## [Data for this task]
━━━━━━━━━━━━━━━━━━━━━━━━━━━━━━
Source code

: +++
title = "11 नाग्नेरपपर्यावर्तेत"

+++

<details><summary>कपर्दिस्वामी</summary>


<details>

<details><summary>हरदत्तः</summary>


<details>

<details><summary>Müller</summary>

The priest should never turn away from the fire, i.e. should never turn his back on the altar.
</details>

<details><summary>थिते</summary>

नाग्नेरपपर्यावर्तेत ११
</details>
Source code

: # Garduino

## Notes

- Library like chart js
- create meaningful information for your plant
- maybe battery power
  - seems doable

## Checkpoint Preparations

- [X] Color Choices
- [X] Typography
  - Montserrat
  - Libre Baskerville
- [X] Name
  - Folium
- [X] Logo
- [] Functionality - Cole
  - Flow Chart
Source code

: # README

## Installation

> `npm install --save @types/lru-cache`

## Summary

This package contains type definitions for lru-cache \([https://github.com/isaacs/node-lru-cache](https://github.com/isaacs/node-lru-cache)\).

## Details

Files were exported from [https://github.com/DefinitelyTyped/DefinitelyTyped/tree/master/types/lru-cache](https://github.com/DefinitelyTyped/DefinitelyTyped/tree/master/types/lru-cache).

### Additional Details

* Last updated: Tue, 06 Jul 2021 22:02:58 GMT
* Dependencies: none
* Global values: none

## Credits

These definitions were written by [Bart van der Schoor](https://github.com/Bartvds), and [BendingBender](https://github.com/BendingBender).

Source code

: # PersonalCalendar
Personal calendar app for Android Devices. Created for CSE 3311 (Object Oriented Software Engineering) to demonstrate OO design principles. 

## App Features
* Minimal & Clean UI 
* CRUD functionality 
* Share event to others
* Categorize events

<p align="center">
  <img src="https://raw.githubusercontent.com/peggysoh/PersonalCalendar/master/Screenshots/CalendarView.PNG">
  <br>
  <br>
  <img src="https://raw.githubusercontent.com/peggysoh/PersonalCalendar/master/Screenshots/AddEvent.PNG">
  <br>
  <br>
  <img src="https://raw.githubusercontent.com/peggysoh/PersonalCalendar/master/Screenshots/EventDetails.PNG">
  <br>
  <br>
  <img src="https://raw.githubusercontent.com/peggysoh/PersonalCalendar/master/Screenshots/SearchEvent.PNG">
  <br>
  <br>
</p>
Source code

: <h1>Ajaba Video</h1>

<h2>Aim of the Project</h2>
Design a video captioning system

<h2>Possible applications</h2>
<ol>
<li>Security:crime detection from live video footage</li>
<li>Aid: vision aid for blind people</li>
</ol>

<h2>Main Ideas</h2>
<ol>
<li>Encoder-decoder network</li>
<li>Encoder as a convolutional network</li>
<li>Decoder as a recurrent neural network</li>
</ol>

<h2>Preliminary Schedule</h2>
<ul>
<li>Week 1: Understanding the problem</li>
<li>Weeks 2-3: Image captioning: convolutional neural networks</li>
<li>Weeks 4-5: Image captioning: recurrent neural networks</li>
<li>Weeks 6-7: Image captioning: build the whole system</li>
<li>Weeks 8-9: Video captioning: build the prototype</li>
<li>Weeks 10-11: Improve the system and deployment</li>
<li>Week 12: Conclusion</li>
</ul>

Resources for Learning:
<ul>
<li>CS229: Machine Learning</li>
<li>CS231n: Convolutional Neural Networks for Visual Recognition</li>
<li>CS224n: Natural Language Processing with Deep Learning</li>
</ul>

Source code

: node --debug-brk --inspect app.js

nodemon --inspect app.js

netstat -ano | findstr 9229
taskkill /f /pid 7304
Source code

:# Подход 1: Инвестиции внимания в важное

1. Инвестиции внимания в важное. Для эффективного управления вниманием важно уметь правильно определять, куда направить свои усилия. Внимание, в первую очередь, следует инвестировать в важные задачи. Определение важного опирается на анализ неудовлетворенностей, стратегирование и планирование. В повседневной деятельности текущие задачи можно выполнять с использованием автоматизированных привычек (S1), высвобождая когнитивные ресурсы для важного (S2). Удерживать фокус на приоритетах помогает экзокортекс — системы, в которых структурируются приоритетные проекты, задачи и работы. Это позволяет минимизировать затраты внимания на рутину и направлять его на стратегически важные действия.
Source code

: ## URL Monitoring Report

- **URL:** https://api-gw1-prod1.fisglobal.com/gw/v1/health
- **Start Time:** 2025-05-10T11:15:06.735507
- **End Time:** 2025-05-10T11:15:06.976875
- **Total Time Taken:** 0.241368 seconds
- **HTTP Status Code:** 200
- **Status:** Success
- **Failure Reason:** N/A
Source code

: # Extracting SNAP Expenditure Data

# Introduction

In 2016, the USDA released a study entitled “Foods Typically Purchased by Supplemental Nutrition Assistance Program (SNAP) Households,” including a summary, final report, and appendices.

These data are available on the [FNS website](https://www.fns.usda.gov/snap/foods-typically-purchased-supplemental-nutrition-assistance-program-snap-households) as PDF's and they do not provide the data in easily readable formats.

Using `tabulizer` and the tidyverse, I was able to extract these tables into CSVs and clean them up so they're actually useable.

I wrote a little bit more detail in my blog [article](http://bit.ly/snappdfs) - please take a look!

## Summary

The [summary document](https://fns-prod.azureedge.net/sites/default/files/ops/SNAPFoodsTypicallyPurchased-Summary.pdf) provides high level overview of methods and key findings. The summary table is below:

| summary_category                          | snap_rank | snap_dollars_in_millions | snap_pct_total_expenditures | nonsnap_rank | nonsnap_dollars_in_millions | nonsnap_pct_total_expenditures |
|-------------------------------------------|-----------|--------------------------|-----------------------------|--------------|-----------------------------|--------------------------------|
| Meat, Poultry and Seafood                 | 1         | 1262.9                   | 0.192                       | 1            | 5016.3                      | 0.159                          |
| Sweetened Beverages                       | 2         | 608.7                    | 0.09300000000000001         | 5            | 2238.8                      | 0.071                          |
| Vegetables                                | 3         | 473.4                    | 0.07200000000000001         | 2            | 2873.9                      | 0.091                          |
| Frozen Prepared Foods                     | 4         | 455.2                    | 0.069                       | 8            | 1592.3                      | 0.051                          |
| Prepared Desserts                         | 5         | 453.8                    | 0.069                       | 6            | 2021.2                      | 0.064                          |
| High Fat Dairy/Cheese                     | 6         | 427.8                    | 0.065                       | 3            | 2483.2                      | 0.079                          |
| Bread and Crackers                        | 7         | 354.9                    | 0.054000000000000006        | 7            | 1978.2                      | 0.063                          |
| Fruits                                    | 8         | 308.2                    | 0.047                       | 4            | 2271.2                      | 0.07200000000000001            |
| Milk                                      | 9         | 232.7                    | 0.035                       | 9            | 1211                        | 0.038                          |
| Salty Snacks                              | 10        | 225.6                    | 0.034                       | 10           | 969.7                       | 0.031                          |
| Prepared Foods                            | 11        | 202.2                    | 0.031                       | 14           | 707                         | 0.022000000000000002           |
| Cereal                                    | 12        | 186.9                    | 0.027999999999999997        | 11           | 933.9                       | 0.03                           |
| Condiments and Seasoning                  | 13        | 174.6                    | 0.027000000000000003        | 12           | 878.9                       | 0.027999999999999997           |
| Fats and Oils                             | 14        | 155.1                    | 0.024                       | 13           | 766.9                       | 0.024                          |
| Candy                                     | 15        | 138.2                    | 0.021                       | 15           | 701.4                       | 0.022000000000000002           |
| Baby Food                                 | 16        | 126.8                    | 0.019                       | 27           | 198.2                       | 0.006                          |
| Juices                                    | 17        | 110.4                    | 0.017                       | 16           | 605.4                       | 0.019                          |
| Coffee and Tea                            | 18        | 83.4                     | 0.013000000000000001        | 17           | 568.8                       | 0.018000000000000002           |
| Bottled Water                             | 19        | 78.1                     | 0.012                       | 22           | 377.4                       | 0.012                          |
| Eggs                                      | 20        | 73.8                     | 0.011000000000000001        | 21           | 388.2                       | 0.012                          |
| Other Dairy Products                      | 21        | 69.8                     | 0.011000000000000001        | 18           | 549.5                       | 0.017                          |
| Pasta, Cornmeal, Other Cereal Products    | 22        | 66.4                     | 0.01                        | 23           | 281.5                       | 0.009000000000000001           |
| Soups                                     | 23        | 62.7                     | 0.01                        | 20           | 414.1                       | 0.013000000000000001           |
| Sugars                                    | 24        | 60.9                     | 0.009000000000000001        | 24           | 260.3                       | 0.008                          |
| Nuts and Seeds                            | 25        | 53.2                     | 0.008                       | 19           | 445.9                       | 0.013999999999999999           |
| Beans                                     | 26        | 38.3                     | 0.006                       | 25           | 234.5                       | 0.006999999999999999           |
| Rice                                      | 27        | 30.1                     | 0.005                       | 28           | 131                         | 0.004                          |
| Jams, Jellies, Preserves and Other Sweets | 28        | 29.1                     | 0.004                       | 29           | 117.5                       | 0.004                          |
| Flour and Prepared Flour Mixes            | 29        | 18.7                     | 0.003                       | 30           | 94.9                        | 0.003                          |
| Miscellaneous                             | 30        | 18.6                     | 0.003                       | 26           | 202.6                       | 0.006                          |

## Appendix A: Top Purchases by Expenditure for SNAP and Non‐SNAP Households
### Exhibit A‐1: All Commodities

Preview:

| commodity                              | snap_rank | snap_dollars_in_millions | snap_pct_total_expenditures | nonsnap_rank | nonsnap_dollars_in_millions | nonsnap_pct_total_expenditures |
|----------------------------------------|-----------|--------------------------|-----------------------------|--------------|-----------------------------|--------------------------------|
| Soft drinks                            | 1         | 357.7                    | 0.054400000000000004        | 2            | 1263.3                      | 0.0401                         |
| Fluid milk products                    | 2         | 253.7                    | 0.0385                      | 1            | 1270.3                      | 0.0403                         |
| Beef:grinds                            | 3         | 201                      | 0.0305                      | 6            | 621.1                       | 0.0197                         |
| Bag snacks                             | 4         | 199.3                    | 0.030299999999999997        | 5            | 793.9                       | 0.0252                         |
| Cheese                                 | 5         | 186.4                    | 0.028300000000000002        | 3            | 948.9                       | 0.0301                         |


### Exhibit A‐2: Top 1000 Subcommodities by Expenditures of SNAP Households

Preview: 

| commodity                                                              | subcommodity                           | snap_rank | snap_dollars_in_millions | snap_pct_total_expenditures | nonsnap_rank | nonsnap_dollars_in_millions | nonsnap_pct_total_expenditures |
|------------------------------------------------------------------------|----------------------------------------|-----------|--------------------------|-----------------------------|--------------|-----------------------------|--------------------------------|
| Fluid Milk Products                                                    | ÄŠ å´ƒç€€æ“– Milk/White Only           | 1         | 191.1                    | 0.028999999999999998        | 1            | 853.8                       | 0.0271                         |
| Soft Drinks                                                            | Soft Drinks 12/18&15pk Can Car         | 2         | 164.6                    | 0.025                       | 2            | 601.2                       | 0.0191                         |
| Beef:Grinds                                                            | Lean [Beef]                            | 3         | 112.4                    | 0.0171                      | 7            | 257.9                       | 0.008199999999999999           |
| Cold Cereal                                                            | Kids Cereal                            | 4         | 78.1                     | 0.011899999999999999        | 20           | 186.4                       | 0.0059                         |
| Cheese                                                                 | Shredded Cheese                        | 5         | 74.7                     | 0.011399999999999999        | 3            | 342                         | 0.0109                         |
━━━━━━━━━━━━━━━━━━━━━━━━━━━━━━
## [Activity]
The required output is the set of lines from the first line of the data through the line that contains "Files were exported", transcribed exactly.

## [Solution to this exercise]
Source code

: +++
title = "11 नाग्नेरपपर्यावर्तेत"

+++

<details><summary>कपर्दिस्वामी</summary>


<details>

<details><summary>हरदत्तः</summary>


<details>

<details><summary>Müller</summary>

The priest should never turn away from the fire, i.e. should never turn his back on the altar.
</details>

<details><summary>थिते</summary>

नाग्नेरपपर्यावर्तेत ११
</details>
Source code

: # Garduino

## Notes

- Library like chart js
- create meaningful information for your plant
- maybe battery power
  - seems doable

## Checkpoint Preparations

- [X] Color Choices
- [X] Typography
  - Montserrat
  - Libre Baskerville
- [X] Name
  - Folium
- [X] Logo
- [] Functionality - Cole
  - Flow Chart
Source code

: # README

## Installation

> `npm install --save @types/lru-cache`

## Summary

This package contains type definitions for lru-cache \([https://github.com/isaacs/node-lru-cache](https://github.com/isaacs/node-lru-cache)\).

## Details

Files were exported from [https://github.com/DefinitelyTyped/DefinitelyTyped/tree/master/types/lru-cache](https://github.com/DefinitelyTyped/DefinitelyTyped/tree/master/types/lru-cache).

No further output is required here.